Actual riding, or what is taught to riders, has been debated this week. Issues of how to recognise the difference between skill, competence and expertise have produced some interesting discussions. At its heart is the insistence of motorcycle training organisations relying on a single model for learning advanced riding skills. The ‘we’ve always done it this way’ and ‘major service organisations use this model’, seems to shut down discussions about alternative and/or complementary models of how to make riding safer for everyone. A riding life is both complex and complicated, so shouldn’t we be reflecting on what can be learned in various riding environments, rather than trying to shoehorn the experience into a single learning model. Just a thought.
IAM RoadSmart started a campaign to ensure that motorcycles are part of an integrated transport solution. When commuting, motorcycles are more frugal, manoeuvrable, less damaging and less polluting than other forms of transport. It’s time to promote the motorcycle as part of a sustainable transport solution for the future. In another development, the NMC has met with Trudy Harrison (Minister for Rural Affairs). They gained agreement on the responsible use of Green Lanes for all users, including motorcyclists.

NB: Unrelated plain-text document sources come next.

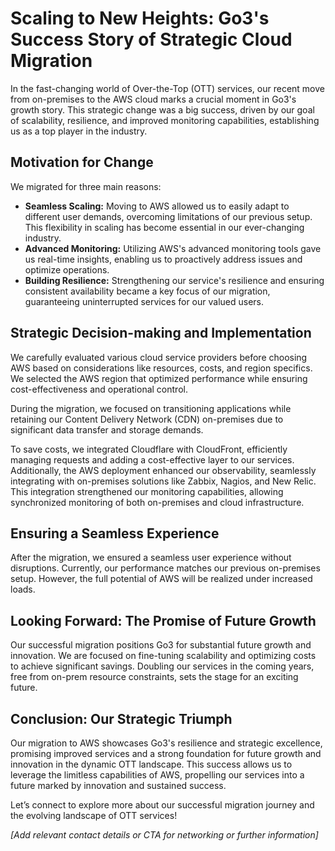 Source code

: # Scaling to New Heights: Go3's Success Story of Strategic Cloud Migration

In the fast-changing world of Over-the-Top (OTT) services, our recent move from on-premises to the AWS cloud marks a crucial moment in Go3's growth story. This strategic change was a big success, driven by our goal of scalability, resilience, and improved monitoring capabilities, establishing us as a top player in the industry.

## Motivation for Change

We migrated for three main reasons:

- **Seamless Scaling:** Moving to AWS allowed us to easily adapt to different user demands, overcoming limitations of our previous setup. This flexibility in scaling has become essential in our ever-changing industry.
- **Advanced Monitoring:** Utilizing AWS's advanced monitoring tools gave us real-time insights, enabling us to proactively address issues and optimize operations.
- **Building Resilience:** Strengthening our service's resilience and ensuring consistent availability became a key focus of our migration, guaranteeing uninterrupted services for our valued users.

## Strategic Decision-making and Implementation

We carefully evaluated various cloud service providers before choosing AWS based on considerations like resources, costs, and region specifics. We selected the AWS region that optimized performance while ensuring cost-effectiveness and operational control.

During the migration, we focused on transitioning applications while retaining our Content Delivery Network (CDN) on-premises due to significant data transfer and storage demands.

To save costs, we integrated Cloudflare with CloudFront, efficiently managing requests and adding a cost-effective layer to our services. Additionally, the AWS deployment enhanced our observability, seamlessly integrating with on-premises solutions like Zabbix, Nagios, and New Relic. This integration strengthened our monitoring capabilities, allowing synchronized monitoring of both on-premises and cloud infrastructure.

## Ensuring a Seamless Experience

After the migration, we ensured a seamless user experience without disruptions. Currently, our performance matches our previous on-premises setup. However, the full potential of AWS will be realized under increased loads.

## Looking Forward: The Promise of Future Growth

Our successful migration positions Go3 for substantial future growth and innovation. We are focused on fine-tuning scalability and optimizing costs to achieve significant savings. Doubling our services in the coming years, free from on-prem resource constraints, sets the stage for an exciting future.

## Conclusion: Our Strategic Triumph

Our migration to AWS showcases Go3's resilience and strategic excellence, promising improved services and a strong foundation for future growth and innovation in the dynamic OTT landscape. This success allows us to leverage the limitless capabilities of AWS, propelling our services into a future marked by innovation and sustained success.

Let’s connect to explore more about our successful migration journey and the evolving landscape of OTT services!

*[Add relevant contact details or CTA for networking or further information]* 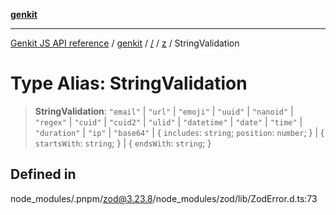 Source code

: [**genkit**](../../../README.md)

***

[Genkit JS API reference](../../../../README.md) / [genkit](../../../README.md) / [/](../../../README.md) / [z](../README.md) / StringValidation

# Type Alias: StringValidation

> **StringValidation**: `"email"` \| `"url"` \| `"emoji"` \| `"uuid"` \| `"nanoid"` \| `"regex"` \| `"cuid"` \| `"cuid2"` \| `"ulid"` \| `"datetime"` \| `"date"` \| `"time"` \| `"duration"` \| `"ip"` \| `"base64"` \| \{ `includes`: `string`; `position`: `number`; \} \| \{ `startsWith`: `string`; \} \| \{ `endsWith`: `string`; \}

## Defined in

node\_modules/.pnpm/zod@3.23.8/node\_modules/zod/lib/ZodError.d.ts:73

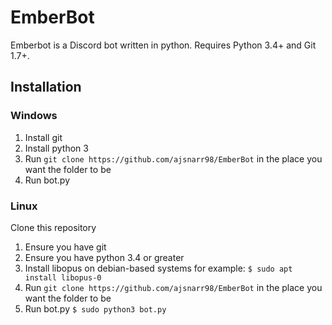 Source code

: # EmberBot
Emberbot is a Discord bot written in python. Requires Python 3.4+ and Git 1.7+.

## Installation
### Windows
1. Install git
2. Install python 3
3. Run `git clone https://github.com/ajsnarr98/EmberBot` in the place you want the folder to be
4. Run bot.py

### Linux
Clone this repository
1. Ensure you have git
2. Ensure you have python 3.4 or greater
3. Install libopus
  on debian-based systems for example: `$ sudo apt install libopus-0`
4. Run `git clone https://github.com/ajsnarr98/EmberBot` in the place you want the folder to be
5. Run bot.py
  `$ sudo python3 bot.py`
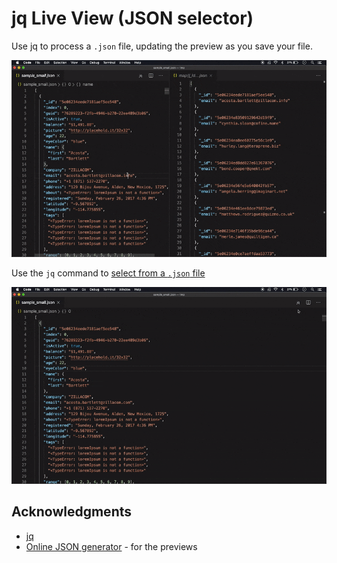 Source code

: # jq Live View (JSON selector)

Use jq to process a `.json` file, updating the preview as you
save your file.

![update-file-demo](update-file.gif)

Use the `jq` command to [select from a `.json` file](https://stedolan.github.io/jq/manual/)

![select-command-demo](select-command.gif)

## Acknowledgments

- [jq](https://stedolan.github.io/jq/)
- [Online JSON generator](https://www.json-generator.com/#) - for the previews
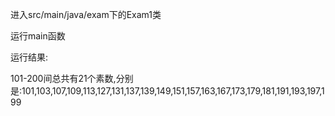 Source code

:进入src/main/java/exam下的Exam1类

运行main函数

运行结果:

101-200间总共有21个素数,分别是:101,103,107,109,113,127,131,137,139,149,151,157,163,167,173,179,181,191,193,197,199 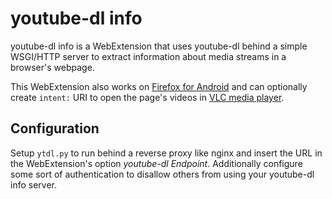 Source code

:# youtube-dl info

youtube-dl info is a WebExtension that uses youtube-dl behind a simple
WSGI/HTTP server to extract information about media streams in a browser's
webpage.

This WebExtension also works on [Firefox for Android](https://www.mozilla.org/firefox/mobile)
and can optionally create `intent:` URI to open the page's videos in [VLC media
player](https://f-droid.org/packages/org.videolan.vlc/).

## Configuration

Setup `ytdl.py` to run behind a reverse proxy like nginx and insert the URL
in the WebExtension's option *youtube-dl Endpoint*. Additionally configure
some sort of authentication to disallow others from using your youtube-dl info
server.
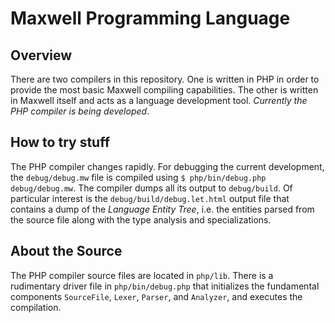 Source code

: Maxwell Programming Language
============================

Overview
--------
There are two compilers in this repository. One is written in PHP in order to
provide the most basic Maxwell compiling capabilities. The other is written in Maxwell itself and acts as a language development tool. *Currently the PHP compiler is being developed*.

How to try stuff
----------------
The PHP compiler changes rapidly. For debugging the current development, the `debug/debug.mw` file is compiled using `$ php/bin/debug.php debug/debug.mw`. The compiler dumps all its output to `debug/build`. Of particular interest is the `debug/build/debug.let.html` output file that contains a dump of the *Language Entity Tree*, i.e. the entities parsed from the source file along with the type analysis and specializations.

About the Source
----------------
The PHP compiler source files are located in `php/lib`. There is a rudimentary driver file in `php/bin/debug.php` that initializes the fundamental components `SourceFile`, `Lexer`, `Parser`, and `Analyzer`, and executes the compilation.

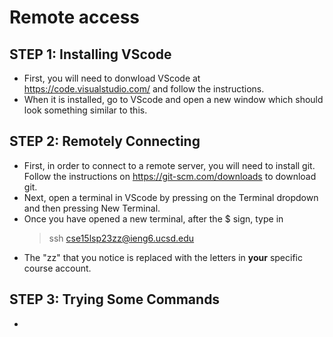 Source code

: # Remote access
## STEP 1: Installing VScode
- First, you will need to donwload VScode at <https://code.visualstudio.com/> and follow the instructions.
- When it is installed, go to VScode and open a new window which should look something similar to this. 

## STEP 2: Remotely Connecting
- First, in order to connect to a remote server, you will need to install git. Follow the instructions on <https://git-scm.com/downloads> to download git.
- Next, open a terminal in VScode by pressing on the Terminal dropdown and then pressing New Terminal.
- Once you have opened a new terminal, after the $ sign, type in
  > ssh cse15lsp23zz@ieng6.ucsd.edu
- The "zz" that you notice is replaced with the letters in **your** specific course account.

## STEP 3: Trying Some Commands
- 
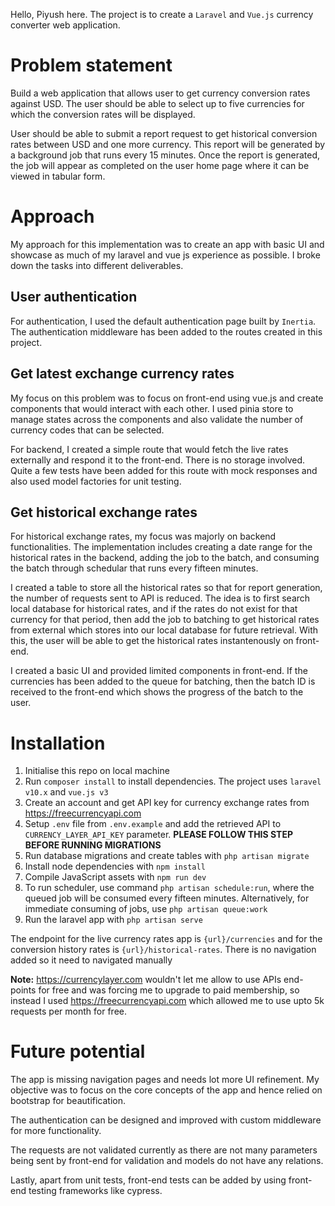 Hello, Piyush here. The project is to create a `Laravel` and `Vue.js` currency converter web application.

# Problem statement
Build a web application that allows user to get currency conversion rates against USD. The user should be able to select up to five currencies for which the conversion rates will be displayed.

User should be able to submit a report request to get historical conversion rates between USD and one more currency. This report will be generated by a background job that runs every 15 minutes. Once the report is generated, the job will appear as completed on the user home page where it can be viewed in tabular form.


# Approach

My approach for this implementation was to create an app with basic UI and showcase as much of my laravel and vue js experience as possible. I broke down the tasks into different deliverables.

## User authentication
For authentication, I used the default authentication page built by `Inertia`. The authentication middleware has been added to the routes created in this project.

## Get latest exchange currency rates

My focus on this problem was to focus on front-end using vue.js and create components that would interact with each other. I used pinia store to manage states across the components and also validate the number of currency codes that can be selected.

For backend, I created a simple route that would fetch the live rates externally and respond it to the front-end. There is no storage involved. Quite a few tests have been added for this route with mock responses and also used model factories for unit testing.

## Get historical exchange rates

For historical exchange rates, my focus was majorly on backend functionalities. The implementation includes creating a date range for the historical rates in the backend, adding the job to the batch, and consuming the batch through schedular that runs every fifteen minutes. 

I created a table to store all the historical rates so that for report generation, the number of requests sent to API is reduced. The idea is to first search local database for historical rates, and if the rates do not exist for that currency for that period, then add the job to batching to get historical rates from external which stores into our local database for future retrieval. With this, the user will be able to get the historical rates instantenously on front-end.

I created a basic UI and provided limited components in front-end. If the currencies has been added to the queue for batching, then the batch ID is received to the front-end which shows the progress of the batch to the user.


# Installation

1. Initialise this repo on local machine
2. Run `composer install` to install dependencies. The project uses `laravel v10.x` and `vue.js v3`
3. Create an account and get API key for currency exchange rates from https://freecurrencyapi.com 
3. Setup `.env` file from `.env.example` and add the retrieved API to `CURRENCY_LAYER_API_KEY` parameter. **PLEASE FOLLOW THIS STEP BEFORE RUNNING MIGRATIONS**
4. Run database migrations and create tables with `php artisan migrate`
5. Install node dependencies with `npm install`
6. Compile JavaScript assets with `npm run dev`
7. To run scheduler, use command `php artisan schedule:run`, where the queued job will be consumed every fifteen minutes. Alternatively, for immediate consuming of jobs, use `php artisan queue:work`
8. Run the laravel app with `php artisan serve`

The endpoint for the live currency rates app is `{url}/currencies` and for the conversion history rates is `{url}/historical-rates`. There is no navigation added so it need to navigated manually

**Note:** https://currencylayer.com wouldn't let me allow to use APIs end-points for free and was forcing me to upgrade to paid membership, so instead I used https://freecurrencyapi.com which allowed me to use upto 5k requests per month for free.


# Future potential

The app is missing navigation pages and needs lot more UI refinement. My objective was to focus on the core concepts of the app and hence relied on bootstrap for beautification.

The authentication can be designed and improved with custom middleware for more functionality.

The requests are not validated currently as there are not many parameters being sent by front-end for validation and models do not have any relations.

Lastly, apart from unit tests, front-end tests can be added by using front-end testing frameworks like cypress.

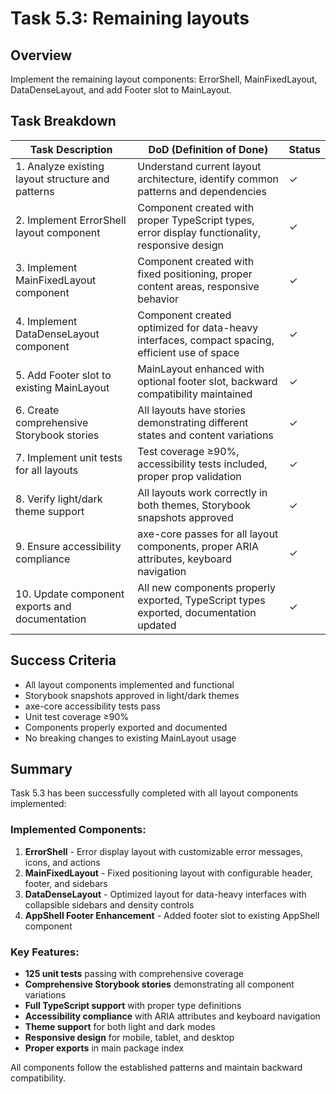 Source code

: # Task 5.3: Remaining layouts

## Overview

Implement the remaining layout components: ErrorShell, MainFixedLayout, DataDenseLayout, and add Footer slot to MainLayout.

## Task Breakdown

| Task Description                                  | DoD (Definition of Done)                                                                       | Status |
| ------------------------------------------------- | ---------------------------------------------------------------------------------------------- | ------ |
| 1. Analyze existing layout structure and patterns | Understand current layout architecture, identify common patterns and dependencies              | ✓      |
| 2. Implement ErrorShell layout component          | Component created with proper TypeScript types, error display functionality, responsive design | ✓      |
| 3. Implement MainFixedLayout component            | Component created with fixed positioning, proper content areas, responsive behavior            | ✓      |
| 4. Implement DataDenseLayout component            | Component created optimized for data-heavy interfaces, compact spacing, efficient use of space | ✓      |
| 5. Add Footer slot to existing MainLayout         | MainLayout enhanced with optional footer slot, backward compatibility maintained               | ✓      |
| 6. Create comprehensive Storybook stories         | All layouts have stories demonstrating different states and content variations                 | ✓      |
| 7. Implement unit tests for all layouts           | Test coverage ≥90%, accessibility tests included, proper prop validation                       | ✓      |
| 8. Verify light/dark theme support                | All layouts work correctly in both themes, Storybook snapshots approved                        | ✓      |
| 9. Ensure accessibility compliance                | axe-core passes for all layout components, proper ARIA attributes, keyboard navigation         | ✓      |
| 10. Update component exports and documentation    | All new components properly exported, TypeScript types exported, documentation updated         | ✓      |

## Success Criteria

- All layout components implemented and functional
- Storybook snapshots approved in light/dark themes
- axe-core accessibility tests pass
- Unit test coverage ≥90%
- Components properly exported and documented
- No breaking changes to existing MainLayout usage

## Summary

Task 5.3 has been successfully completed with all layout components implemented:

### Implemented Components:

1. **ErrorShell** - Error display layout with customizable error messages, icons, and actions
2. **MainFixedLayout** - Fixed positioning layout with configurable header, footer, and sidebars
3. **DataDenseLayout** - Optimized layout for data-heavy interfaces with collapsible sidebars and density controls
4. **AppShell Footer Enhancement** - Added footer slot to existing AppShell component

### Key Features:

- **125 unit tests** passing with comprehensive coverage
- **Comprehensive Storybook stories** demonstrating all component variations
- **Full TypeScript support** with proper type definitions
- **Accessibility compliance** with ARIA attributes and keyboard navigation
- **Theme support** for both light and dark modes
- **Responsive design** for mobile, tablet, and desktop
- **Proper exports** in main package index

All components follow the established patterns and maintain backward compatibility.
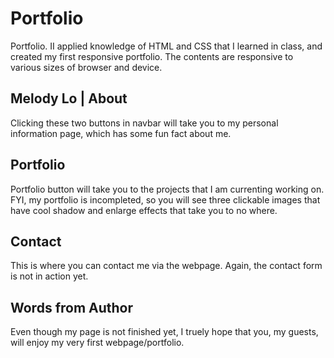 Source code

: # Portfolio
Portfolio.
II applied knowledge of HTML and CSS that I learned in class, and created my first responsive portfolio. 
The contents are responsive to various sizes of browser and device.

## Melody Lo | About
Clicking these two buttons in navbar will take you to my personal information page, which has some fun fact about me.

## Portfolio
Portfolio button will take you to the projects that I am currenting working on. 
FYI, my portfolio is incompleted, so you will see three clickable images that have cool shadow and enlarge effects that take you to no where. 

## Contact
This is where you can contact me via the webpage. Again, the contact form is not in action yet.

## Words from Author
Even though my page is not finished yet, I truely hope that you, my guests, will enjoy my very first webpage/portfolio.
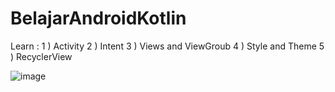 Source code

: # BelajarAndroidKotlin
Learn :
1 ) Activity
2 ) Intent
3 ) Views and ViewGroub 
4 ) Style and Theme
5 ) RecyclerView

![image](https://user-images.githubusercontent.com/39661340/174573602-b38d2efa-af3f-49f4-befc-20e11a8b8141.png)
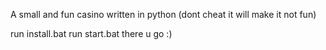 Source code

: A small and fun casino written in python
(dont cheat it will make it not fun)

run install.bat
run start.bat
there u go :)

One area of motorcycle development that we have to question is the utility value of technology. As if the view of the open road and the instrument panel on the bike were not enough eye candy, BMW has decided to develop a head-display through connected spectacles. Connecting to the BMW app, the HDU puts navigation, speed and selected gear data in the rider’s line of sight. The problem? The data is also on the dashboard of the bike! Riders need a clear and wide field of view to keep them safe.
There is also an interesting development in winglets. In addition to adding increased downforce when cornering, BMW has found another use for winglets. They have stuck LED lights in them. We will have to wait to judge whether they improve the visibility of a bike to other road users. I have my doubts.
When you are dipping your toe into the brand new world of electric motorcycles, it seems there is some way to go for reliable charging. Taking your new, £24,000+, bike to the local shops might leave you stranded when the charging system doesn’t work. There are too few charging stations at present and one MCN journalist found that life with an electric bike can be both annoying and frustrating. Especially, when even the manufacturer’s helpline can’t help. Yes, they did reboot everything!
Your first motorcycle can become a treasured possession evoking happy memories and perhaps some frustrations too. There is a fascinating video on rebuilding a 1989 Honda CG125. With a lot of hard work and dedication, it was turned into a cafe racer. You can also read about the lost Indian. Lastly, there is the heroic tale of Ana Greschishkina. After completing a record-breaking round the world trip, she returned home to a war-torn country. Find out what she did next? Happy reading.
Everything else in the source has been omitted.